2. The Annotation Problem (ML-PC Index, Field Experience)
- Label Uncertainty: In materials science, the “ground truth” is often subjective (e.g., manual grain boundary identification).
- Inter-annotator Variance: Different experts may segment the same micrograph differently. This variance sets an upper bound on meaningful model performance.
3. Data Leakage in Materials Science (ML-PC Index, Scientific Literature)
- Spatial Leakage: High correlation between different regions of the same physical sample. Randomly splitting pixels or patches into train/test results in over-optimistic performance. Solution: Split by sample or batch.
- Temporal Leakage: Using future process data to predict past outcomes in a time-series. Solution: Use “sliding window” or “walk-forward” validation.

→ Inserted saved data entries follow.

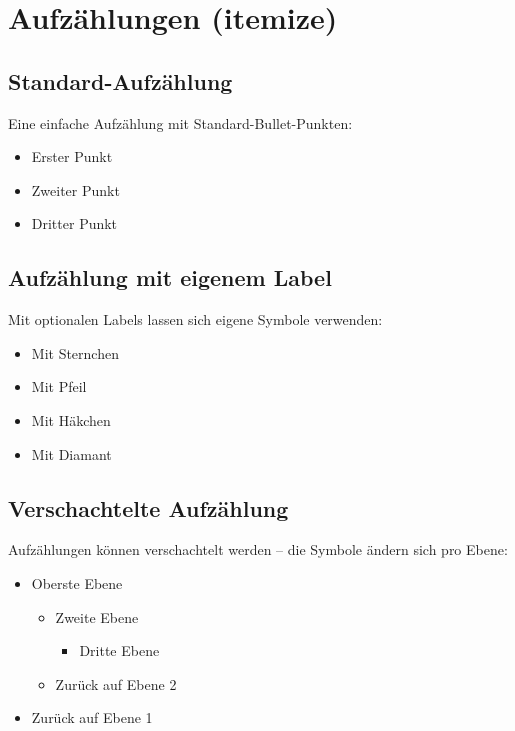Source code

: 
\chapter{Aufzählungen (itemize)}
\label{sec:itemize}

\section{Standard-Aufzählung}

Eine einfache Aufzählung mit Standard-Bullet-Punkten:

\begin{itemize}
    \item Erster Punkt
    \item Zweiter Punkt
    \item Dritter Punkt
\end{itemize}

\section{Aufzählung mit eigenem Label}

Mit optionalen Labels lassen sich eigene Symbole verwenden:

\begin{itemize}
    \item[$\star$] Mit Sternchen
    \item[$\rightarrow$] Mit Pfeil
    \item[$\checkmark$] Mit Häkchen
    \item[$\diamond$] Mit Diamant
\end{itemize}

\section{Verschachtelte Aufzählung}

Aufzählungen können verschachtelt werden -- die Symbole ändern sich pro Ebene:

\begin{itemize}
    \item Oberste Ebene
    \begin{itemize}
        \item Zweite Ebene
        \begin{itemize}
            \item Dritte Ebene
        \end{itemize}
        \item Zurück auf Ebene 2
    \end{itemize}
    \item Zurück auf Ebene 1
\end{itemize}

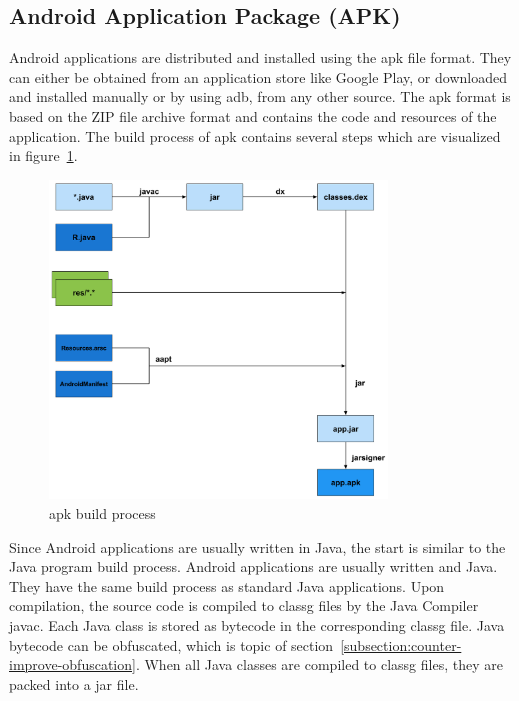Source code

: \subsection{Android Application Package (APK)} \label{subsection:foundation-android-package}
Android applications are distributed and installed using the \gls{apk} file format.
They can either be obtained from an application store like Google Play, or downloaded and installed manually or by using \gls{adb}, from any other source.
The \gls{apk} format is based on the ZIP file archive format and contains the code and resources of the application.
\newline
The build process of \gls{apk} contains several steps which are visualized in figure~\ref{fig:apk}.
\newline
\begin{figure}[h]
    \centering
    \includegraphics[width=0.8\textwidth]{data/apk.png}
    \caption{\gls{apk} build process \cite{andevconDalvikART}}
    \label{fig:apk}
\end{figure}
Since Android applications are usually written in Java, the start is similar to the Java program build process.
Android applications are usually written and Java.
They have the same build process as standard Java applications.
Upon compilation, the source code is compiled to \gls{classg} files by the Java Compiler javac.
Each Java class is stored as bytecode in the corresponding \gls{classg} file.
Java bytecode can be obfuscated, which is topic of section~\ref{subsection:counter-improve-obfuscation}.
When all Java classes are compiled to \gls{classg} files, they are packed into a \gls{jar} file.
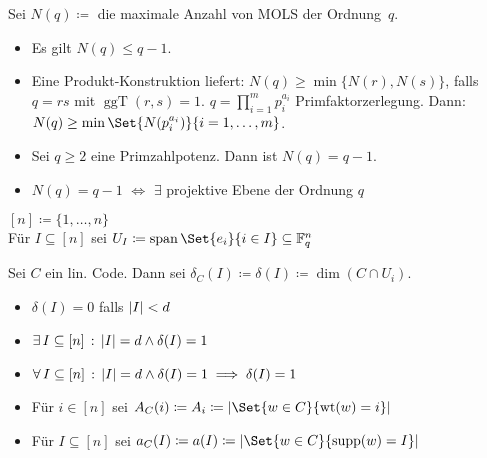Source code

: \documentclass{cheat-sheet}
\newcommand{\F}{\mathbb{F}} %
\DeclareMathOperator{\wt}{wt} %
\DeclareMathOperator{\spann}{span} %
\DeclareMathOperator{\ggT}{ggT} %
\begin{document}
\begin{bem}
  Sei $N(q) \coloneqq $ die maximale Anzahl von MOLS der Ordnung~$q$.
  \begin{itemize}
    \item Es gilt $N(q) \leq q - 1$.
    \item Eine Produkt-Konstruktion liefert: $N(q) \geq \min \{ N(r), N(s) \}$, falls $q = rs$ mit $\ggT(r, s) = 1$.
    $q = \prod_{i=1}^m p_i^{a_i}$ Primfaktorzerlegung.
    Dann: $N(q) \geq \min \Set{N(p_i^{a_i})}{i = 1, \ldots, m}$.
    \item Sei $q \geq 2$ eine Primzahlpotenz. Dann ist $N(q) = q-1$.
    \item $N(q) = q - 1$ $\iff$ $\exists$ projektive Ebene der Ordnung $q$
  \end{itemize}
\end{bem}



\begin{nota}
  $[n] \coloneqq \{ 1, \ldots, n \}$ \\
  Für $I \subseteq [n]$ sei $U_I \coloneqq \spann \Set{e_i}{i \in I} \subseteq \F_q^n$
\end{nota}


\begin{defn}
  Sei $C$ ein lin. Code.
  Dann sei $\delta_C(I) \coloneqq \delta(I) \coloneqq \dim(C \cap U_i)$.
\end{defn}

\begin{prop}
  \begin{itemize}
    \item $\delta(I) = 0$ falls $\lvert I\rvert < d$
    \item $\exists \, {I \subseteq [n]} \,:\, \lvert I\rvert = d \wedge \delta(I) = 1$
    \item $\forall \, {I \subseteq [n]} \,:\, \lvert I\rvert = d \wedge \delta(I) = 1 \implies \delta(I) = 1$
  \end{itemize}
\end{prop}

\begin{defn}
  \begin{minipage}[t]{0.88 \linewidth}
    \begin{itemize}
      \item Für $i \in [n]$ sei $A_C(i) \coloneqq A_i \coloneqq \abs{\Set{w \in C}{\wt(w) = i}}$
      \item Für $I \subseteq [n]$ sei $a_C(I) \coloneqq a(I) \coloneqq \abs{\Set{w \in C}{\supp(w) = I}}$
    \end{itemize}
  \end{minipage}
\end{defn}
\end{document}
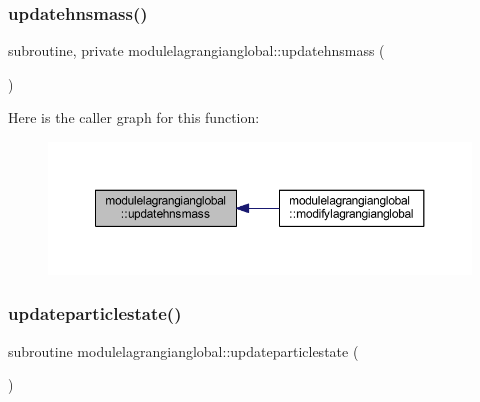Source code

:\subsubsection{\texorpdfstring{updatehnsmass()}{updatehnsmass()}}
{\footnotesize\ttfamily subroutine, private modulelagrangianglobal\+::updatehnsmass (\begin{DoxyParamCaption}{ }\end{DoxyParamCaption})\hspace{0.3cm}{\ttfamily [private]}}

Here is the caller graph for this function\+:\nopagebreak
\begin{figure}[H]
\begin{center}
\leavevmode
\includegraphics[width=350pt]{namespacemodulelagrangianglobal_a48c7d753da87150903bd31cb8ff38fb6_icgraph}
\end{center}
\end{figure}
\mbox{\label{namespacemodulelagrangianglobal_ab509b6f03f7bc88920c0f876849e0b4e}} 
\subsubsection{\texorpdfstring{updateparticlestate()}{updateparticlestate()}}
{\footnotesize\ttfamily subroutine modulelagrangianglobal\+::updateparticlestate (\begin{DoxyParamCaption}{ }\end{DoxyParamCaption})\hspace{0.3cm}{\ttfamily [private]}}

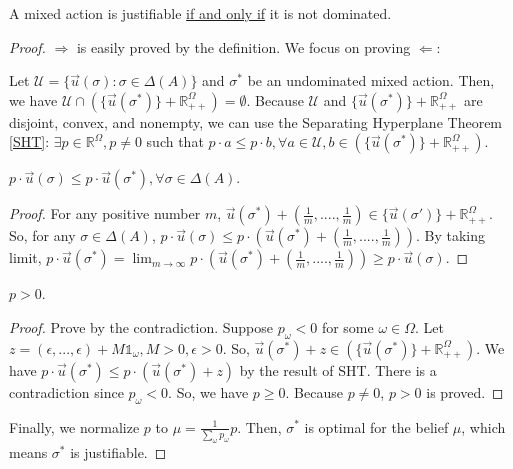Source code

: \documentclass[11pt]{elegantbook_2}
\begin{document}
\begin{theorem}[Domination Theorem: Justifiable $=$ Not Dominated]
    A mixed action is justifiable \underline{if and only if} it is not dominated.
\end{theorem}
\begin{proof}
    $\Rightarrow$ is easily proved by the definition. We focus on proving $\Leftarrow$:
    
    Let $\mathcal{U}=\{\vec{u}(\sigma):\sigma\in\Delta(A)\}$ and $\sigma^*$ be an undominated mixed action. Then, we have $\mathcal{U}\cap(\{\vec{u}(\sigma^*)\}+\mathbb{R}_{++}^\Omega)=\emptyset$. Because $\mathcal{U}$ and $\{\vec{u}(\sigma^*)\}+\mathbb{R}_{++}^\Omega$ are disjoint, convex, and nonempty, we can use the Separating Hyperplane Theorem \ref{SHT}: $\exists p\in \mathbb{R}^\Omega,p\neq 0$ such that $p\cdot a\leq p\cdot b, \forall a\in\mathcal{U}, b\in (\{\vec{u}(\sigma^*)\}+\mathbb{R}_{++}^\Omega)$.

    \begin{claim}
        $p\cdot \vec{u}(\sigma)\leq p\cdot \vec{u}(\sigma^*), \forall \sigma\in\Delta(A)$.
    \end{claim}
    \begin{proof}
        For any positive number $m$, $\vec{u}(\sigma^*)+(\frac{1}{m},....,\frac{1}{m})\in \{\vec{u}(\sigma')\}+\mathbb{R}_{++}^\Omega$. So, for any $\sigma\in\Delta(A)$, $p\cdot \vec{u}(\sigma)\leq p\cdot\left(\vec{u}(\sigma^*)+(\frac{1}{m},....,\frac{1}{m})\right)$. By taking limit, $p\cdot \vec{u}(\sigma^*)=\lim_{m \rightarrow \infty}p\cdot\left(\vec{u}(\sigma^*)+(\frac{1}{m},....,\frac{1}{m})\right)\geq p\cdot \vec{u}(\sigma)$.
    \end{proof}
    \begin{claim}
        $p>0$.
    \end{claim}
    \begin{proof}
        Prove by the contradiction. Suppose $p_\omega<0$ for some $\omega\in\Omega$. Let $z=(\epsilon,...,\epsilon)+M\mathbb{1}_\omega, M>0,\epsilon>0$. So, $\vec{u}(\sigma^*)+z\in (\{\vec{u}(\sigma^*)\}+\mathbb{R}_{++}^\Omega)$. We have $p\cdot\vec{u}(\sigma^*)\leq p\cdot (\vec{u}(\sigma^*)+z)$ by the result of SHT. There is a contradiction since $p_\omega<0$. So, we have $p\geq 0$. Because $p\neq 0$, $p>0$ is proved.
    \end{proof}
    Finally, we normalize $p$ to $\mu=\frac{1}{\sum_{\omega}p_\omega}p$. Then, $\sigma^*$ is optimal for the belief $\mu$, which means $\sigma^*$ is justifiable.
\end{proof}
\end{document}
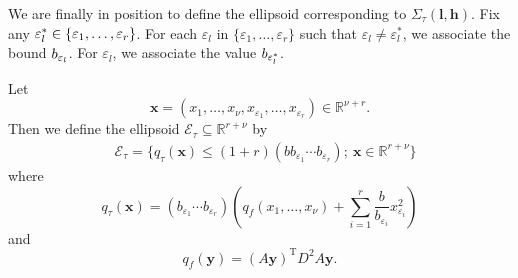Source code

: We are finally in position to define the ellipsoid corresponding to $\Sigma_{\tau}(\mathbf{l}, \mathbf{h})$. Fix any $\varepsilon_l^* \in \{\varepsilon_1, \dots, \varepsilon_r\}$. 
For each $\varepsilon_l$ in $\{\varepsilon_1, \dots, \varepsilon_r\}$ such that $\varepsilon_l \neq \varepsilon_l^*$, we associate the bound $b_{\varepsilon_l}$. For $\varepsilon_l$, we associate the value $b_{\varepsilon_l^*}$.
%

Let
\[\mathbf{x} = (x_1, \dots, x_{\nu}, x_{\varepsilon_1}, \dots, x_{\varepsilon_{r}}) \in \mathbb{R}^{\nu + r}.\]
Then we define the ellipsoid $\mathcal{E_\tau}\subseteq \mathbb{R}^{r+\nu}$ by
\begin{align}\label{def:ellreal}
& \mathcal{E_\tau}=\{q_\tau(\mathbf{x})\leq (1 + r)(bb_{\varepsilon_1}\cdots b_{\varepsilon_r}); \ \mathbf{x}\in\mathbb{R}^{r+\nu}\}\end{align}
where
\[q_{\tau}(\mathbf{x})= (b_{\varepsilon_1}\cdots b_{\varepsilon_r})\left( q_f(x_1, \dots, x_{\nu}) + \sum_{i = 1}^r\frac{b}{b_{\varepsilon_i}}x_{\varepsilon_i}^2\right)\]
and
\[q_f(\mathbf{y}) = (A\mathbf{y})^{\text{T}}D^2A\mathbf{y}.\]

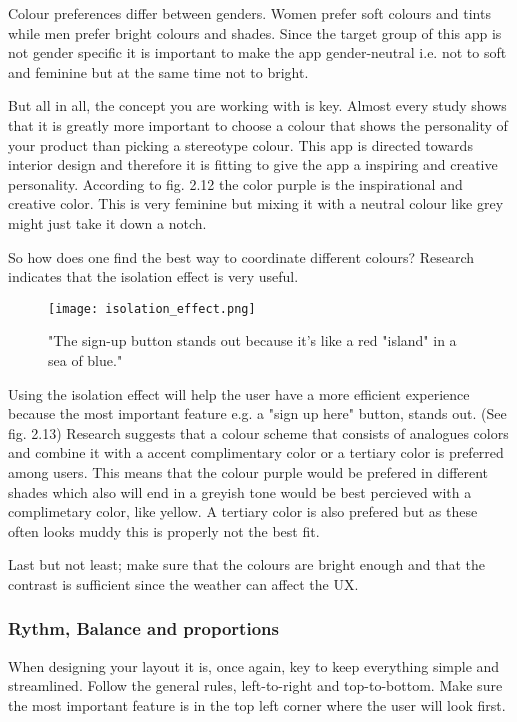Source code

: Colour preferences differ between genders. Women prefer soft colours and tints while men prefer bright colours and shades. \cite{ColorMeaning} Since the target group of this app is not gender specific it is important to make the app gender-neutral i.e. not to soft and feminine but at the same time not to bright. 

But all in all, the concept you are working with is key. Almost every study shows that it is greatly more important to choose a colour that shows the personality of your product than picking a stereotype colour. \cite{ColorMeaning} This app is directed towards interior design and therefore it is fitting to give the app a inspiring and creative personality. According to fig. 2.12 the color purple is the inspirational and creative color. This is very feminine but mixing it with a neutral colour like grey might just take it down a notch. 

So how does one find the best way to coordinate different colours? Research indicates that the isolation effect is very useful.

\begin{figure}[H]
\centering
\texttt{[image: isolation\_effect.png]}
\caption{"The sign-up button stands out because it's like a red "island" in a sea of blue." \cite{ColorMeaning}}
\end{figure}

Using the isolation effect will help the user have a more efficient experience because the most important feature e.g. a "sign up here" button, stands out. \cite{ColorMeaning} (See fig. 2.13)
Research suggests that a colour scheme that consists of analogues colors and combine it with a accent complimentary color or a tertiary color is preferred among users. \cite{ColorMeaning} 
This means that the colour purple would be prefered in different shades which also will end in a greyish tone would be best percieved with a complimetary color, like yellow. A tertiary color is also prefered but as these often looks muddy this is properly not the best fit.

Last but not least; make sure that the colours are bright enough and that the contrast is sufficient since the weather can affect the UX. \cite{Graphic}

\subsubsection{Rythm, Balance and proportions}
When designing your layout it is, once again, key to keep everything simple and streamlined. 
Follow the general rules, left-to-right and top-to-bottom. Make sure the most important feature is in the top left corner where the user will look first.\cite{Graphic}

- Information Leakage: Including features that are indirectly derived from the target variable.
90-Minute Lecture Strategy (50 Slides)
Part 1: The Quality Crisis (Slides 1-10)
- “Garbage In, Garbage Out”: Case studies of ML failure due to bad data.
- The cost of data acquisition vs. the cost of bad labels.
Part 2: Data Preprocessing & Cleaning (Slides 11-25)
- Systematic cleaning (Neuer Ch 3).
- Imputation strategies: Linear interpolation vs. Physics-based constraints.
- Normalization and Scaling: Min-Max, Z-score, and Robust scalers.
Part 3: Labeling Microstructures & Signals (Slides 26-35)
- The human element: Manual annotation and its pitfalls.
- Quantification of label uncertainty.
- Crowdsourcing vs. Expert consensus in materials science.
Part 4: Data Leakage: The Silent Killer (Slides 36-45)
- Definition: Information from the test set influencing the training.
- Spatial Correlation: The “Same Sample” trap.
- Feature Leakage: The importance of independent variables.
- How to detect leakage: The “Too good to be true” heuristic.
Part 5: Robust Validation (Slides 46-50)
- Grouped K-Fold validation.
- Nested Cross-Validation.
- Summary: A checklist for a “Correct” materials ML pipeline.
Quarto Website Update (Summary)
Summary for ML-PC Week 3:
This unit focuses on the most critical and often overlooked part of the ML pipeline: data integrity. We discuss systematic data cleaning and normalization techniques while highlighting the unique challenges of labeling experimental materials data, such as inter-annotator variance. A major focus is on Data Leakage, specifically how spatial and physical correlations in materials samples can lead to deceptively high model performance. We introduce robust validation strategies to ensure models generalize to truly unseen data.